Fleet News

The end game - excess mileage and early termination charges

Excess Mileage Charges

How much do excess mileage charges cost fleets? The latest FN50 research found that average end-of-contract mileage charges are at a four-year low of £439, with 21% of returned vehicles incurring charges. The highest average excess recorded for a leasing company was £927, while one FN50 firm said 56% of its
vehicles incurred a charge.

What is the first step to reducing charges? Fleets should be realistic about mileage when negotiating leases. Aiming for the fewest miles possible when
determining a new contract will reduce a vehicle’s monthly rentals. But this can be a false economy, as any cash saved through these lower payments could be swallowed by an excess mileage charge.

Fleets should also avoid adopting a ‘one-size-fits-all’ approach to mileage, says Simon Staton, director of client management at Venson Automotive Solutions. “Fleet policies should be designed to tailor mileage to the driver, ensuring that the contract is being based on actual mileage, not a ‘rule of thumb’ for the whole fleet,” he adds.

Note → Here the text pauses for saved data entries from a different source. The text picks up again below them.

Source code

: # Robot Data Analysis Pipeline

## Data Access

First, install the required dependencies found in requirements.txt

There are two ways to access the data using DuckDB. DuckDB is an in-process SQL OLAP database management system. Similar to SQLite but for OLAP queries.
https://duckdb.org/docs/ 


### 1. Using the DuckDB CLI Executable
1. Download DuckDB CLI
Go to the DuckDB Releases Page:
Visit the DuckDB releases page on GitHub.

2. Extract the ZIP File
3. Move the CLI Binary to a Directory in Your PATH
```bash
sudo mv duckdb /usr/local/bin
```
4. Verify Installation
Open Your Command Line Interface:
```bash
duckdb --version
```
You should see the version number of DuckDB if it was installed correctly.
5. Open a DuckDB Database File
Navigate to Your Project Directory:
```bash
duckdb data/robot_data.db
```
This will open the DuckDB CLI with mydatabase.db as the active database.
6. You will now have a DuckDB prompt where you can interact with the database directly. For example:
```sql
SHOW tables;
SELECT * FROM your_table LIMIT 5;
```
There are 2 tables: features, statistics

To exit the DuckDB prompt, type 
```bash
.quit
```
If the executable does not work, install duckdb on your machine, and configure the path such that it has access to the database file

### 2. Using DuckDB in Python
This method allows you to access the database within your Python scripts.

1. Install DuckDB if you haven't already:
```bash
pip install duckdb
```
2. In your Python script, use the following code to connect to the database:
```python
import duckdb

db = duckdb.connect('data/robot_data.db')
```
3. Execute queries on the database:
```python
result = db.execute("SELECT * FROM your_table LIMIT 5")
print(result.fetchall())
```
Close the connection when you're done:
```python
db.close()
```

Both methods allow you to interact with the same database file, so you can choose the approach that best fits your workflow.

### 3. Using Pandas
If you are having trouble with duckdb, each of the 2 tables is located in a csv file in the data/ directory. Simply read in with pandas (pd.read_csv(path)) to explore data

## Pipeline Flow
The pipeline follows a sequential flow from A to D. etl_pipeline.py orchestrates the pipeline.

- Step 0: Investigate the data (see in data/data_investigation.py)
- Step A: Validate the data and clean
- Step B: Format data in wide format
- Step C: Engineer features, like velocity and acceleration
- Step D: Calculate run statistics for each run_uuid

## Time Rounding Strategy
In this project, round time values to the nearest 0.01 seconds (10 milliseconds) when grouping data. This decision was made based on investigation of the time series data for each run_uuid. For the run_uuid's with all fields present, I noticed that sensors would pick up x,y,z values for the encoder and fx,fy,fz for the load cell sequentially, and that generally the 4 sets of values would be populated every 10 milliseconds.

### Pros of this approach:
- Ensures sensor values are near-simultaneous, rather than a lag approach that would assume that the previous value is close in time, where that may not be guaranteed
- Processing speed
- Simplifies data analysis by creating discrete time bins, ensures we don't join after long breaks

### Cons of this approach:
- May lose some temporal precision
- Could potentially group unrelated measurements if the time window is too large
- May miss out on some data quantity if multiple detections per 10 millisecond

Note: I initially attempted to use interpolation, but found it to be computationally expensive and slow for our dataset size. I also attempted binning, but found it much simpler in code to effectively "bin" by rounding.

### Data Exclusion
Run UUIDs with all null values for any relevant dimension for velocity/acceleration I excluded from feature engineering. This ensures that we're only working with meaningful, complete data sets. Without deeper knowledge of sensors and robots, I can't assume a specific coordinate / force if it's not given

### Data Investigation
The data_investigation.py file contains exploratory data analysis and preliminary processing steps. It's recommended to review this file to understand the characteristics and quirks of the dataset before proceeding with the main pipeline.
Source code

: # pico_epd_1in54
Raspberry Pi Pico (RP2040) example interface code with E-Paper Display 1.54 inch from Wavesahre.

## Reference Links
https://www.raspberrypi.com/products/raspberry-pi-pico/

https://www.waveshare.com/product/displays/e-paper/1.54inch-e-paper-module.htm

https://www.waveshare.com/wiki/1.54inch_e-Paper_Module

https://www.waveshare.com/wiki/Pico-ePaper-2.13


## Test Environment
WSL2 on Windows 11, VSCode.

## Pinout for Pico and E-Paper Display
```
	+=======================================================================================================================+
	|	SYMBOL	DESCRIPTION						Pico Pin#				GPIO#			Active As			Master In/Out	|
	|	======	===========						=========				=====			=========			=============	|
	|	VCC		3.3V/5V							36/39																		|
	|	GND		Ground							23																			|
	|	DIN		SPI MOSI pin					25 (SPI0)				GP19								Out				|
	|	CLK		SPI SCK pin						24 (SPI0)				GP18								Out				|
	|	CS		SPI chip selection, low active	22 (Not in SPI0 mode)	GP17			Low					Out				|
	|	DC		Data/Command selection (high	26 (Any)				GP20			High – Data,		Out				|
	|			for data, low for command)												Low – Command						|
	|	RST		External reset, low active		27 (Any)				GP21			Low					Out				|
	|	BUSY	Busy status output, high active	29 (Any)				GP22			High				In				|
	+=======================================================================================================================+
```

How can fleets monitor a vehicle’s in-life mileage? Fleet operators can use information included in fuel card and maintenance reports. If it looks like a vehicle will go over its specified mileage, a manager can speak to their leasing company about rewriting the contract. Nick Hardy, sales and marketing director at Ogilvie, says: “Any vehicles travelling in excess of 10% above contract mileage should be rescheduled.”

Are there any other measures fleets can take? Many leasing companies offer a ‘pooled mileage’ arrangement where fleets can balance rebates for vehicles which have travelled below their contracted mileage against those which have exceeded theirs.

Mike Cooke, fleet operations manager, FleetEurope, adds that, for fleets without pooled mileage agreements, high-mileage drivers should swap
vehicles with low-mileage ones mid-contract. 

Early Termination Charges

How much do early-termination charges cost? There are a number of methods for calculating early termination charges. The simplest is based on the rentals payable and the point at which a contract is terminated. 

For example, a leasing company may be due 18 months’ rental for an early termination in the first year of a contract. Alternatively, the charge may be determined by a percentage of future rental.

If a vehicle has been written off in a collision, a fleet’s insurance company may settle an early-termination fee.

What is the first step to reducing early-termination charges? It might be possible to agree a set number of early terminations per year without charge.

Are there any other measures fleets can take? Generally, it is cheaper to reallocate a vehicle than to send it back to the leasing company early. Many fleets reallocate cars to new members of staff or to an employee whose own car is being returned.

Also, consider whether the vehicle could be a pool car to reduce short-term rental costs.

How can you overcome potential driver objections to taking on ‘old’ cars? Pool fleet reallocation can have P11D and tax consequences which can lead to protests and car park politics, says Mike Cooke, fleet operations manager at Fleet Europe.

Some companies may offer financial incentives to drivers to encourage the take-up of those cars, while Cooke adds: “One of the strongest methods for minimising and avoiding early-termination charges is to have a simple policy: find a standard car or specification that is right for the majority of the workforce and limit options.”